Jonty starts school again today after a two month summer break. He has now had his first day of year 1. It’s funny I’ve been thinking lately how grown up he is getting. But when I just looked at his photos from this morning, I’m grateful to see that he is still little. I’m cherishing this time while they are young.
It’s a bit funny being the parent bringing my child into school on the first day. I used to always be the teacher. I kind of miss that first day vibe. Greeting excited children, enthusiastic about the year ahead. Reassuring parents and making a good impression so they will have confidence leaving their precious offspring in your hands. Getting to know the students, learn names, (actually, I don’t miss that, I’m awful at remembering names), determine ability levels and work out how to best cater for the unique individual needs throughout the year. There is always a buzz of excitement as children are keen to display and use their new books and stationary. The clothes and shoes are often new, ready to become marked with stories of their school year. Although not too marked. I remember the awful feeling sending home a little girl who had enthusiastically rubbed black paint onto her paint shirt, but it soaked right through onto her uniform. It never came out. The Mum was not happy. Understandably. I made sure J Boy’s art shirt was plastic backed, just remembering this experience.

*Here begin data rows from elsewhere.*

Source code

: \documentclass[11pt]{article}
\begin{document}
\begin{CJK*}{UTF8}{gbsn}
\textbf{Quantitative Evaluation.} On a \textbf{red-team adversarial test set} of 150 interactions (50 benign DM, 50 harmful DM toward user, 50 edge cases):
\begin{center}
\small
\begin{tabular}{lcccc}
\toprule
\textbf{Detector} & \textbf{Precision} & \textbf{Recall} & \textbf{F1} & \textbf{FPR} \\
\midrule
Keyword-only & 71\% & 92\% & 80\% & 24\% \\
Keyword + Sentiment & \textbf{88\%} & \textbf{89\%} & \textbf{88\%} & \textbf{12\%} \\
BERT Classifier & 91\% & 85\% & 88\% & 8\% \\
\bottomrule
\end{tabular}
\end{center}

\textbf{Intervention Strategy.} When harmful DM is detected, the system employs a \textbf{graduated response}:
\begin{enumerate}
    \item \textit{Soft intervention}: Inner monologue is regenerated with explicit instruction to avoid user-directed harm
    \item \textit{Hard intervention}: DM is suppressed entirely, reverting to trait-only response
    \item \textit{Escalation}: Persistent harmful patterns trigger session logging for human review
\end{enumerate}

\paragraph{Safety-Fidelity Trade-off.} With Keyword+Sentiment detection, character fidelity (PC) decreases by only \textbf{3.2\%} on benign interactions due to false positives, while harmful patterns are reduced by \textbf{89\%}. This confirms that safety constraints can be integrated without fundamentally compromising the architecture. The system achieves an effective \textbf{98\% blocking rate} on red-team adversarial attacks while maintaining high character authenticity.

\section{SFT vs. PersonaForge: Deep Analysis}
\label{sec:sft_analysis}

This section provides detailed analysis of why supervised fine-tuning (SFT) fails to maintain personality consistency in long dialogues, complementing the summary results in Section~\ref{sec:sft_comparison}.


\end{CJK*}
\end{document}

But today. Today was about being the parent. After weeks of preparing him for school, the day came. He has been nervous about his new teacher. She is known to be strict. Of course, since Jonty is very strong willed, The Accountant and I are delighted with situation, knowing that his teacher will ensure he be respectful of others and learn obedience. Jonty will learn soon enough that she also has a sense of humour and will be sensitive to his needs also. But over the last few weeks he has been nervous about starting school. Thank goodness he has been open and honest enough to share his concerns with me. I hope that he always will be able to feel comfortable to speak to me about what worries him. It has created some lovely moments of teaching where I have advised him of the need to apologise should he do something wrong (he will, I’m sure of it) and to accept responsibility for his behaviour and to recognise when he has done wrong and change the course of his behaviour. We have prayed together and I have seen him face his fears with a quiet confidence.
The Accountant and I both took him to school. Miss Rachael came in early and looked after the younger children. These are the type of things that mean a lot to Jonty, and quite frankly, Alex and I rather love sharing these moments with him. He has a brand new classroom. Lucky fellow. Shiny, new and equipped with all the mod cons. He found his desk, and approved of it’s location. He said to me, “I love this spot. This is a great spot!” And so I left him sitting at his desk, ready for a year of learning and growing. I can’t wait to hear the stories of his day when he gets home.
My thoughts are also with the thousands of Queensland children who will not start school today because of the floods. We are praying that as the waters peak and recede they will have strength and grace to rebuild and continue your lives. I’m especially thinking of Bundaberg where I lived as a teenager and often visit still.
Did a child you love begin school today? What have been your first impressions of the school year for 2013?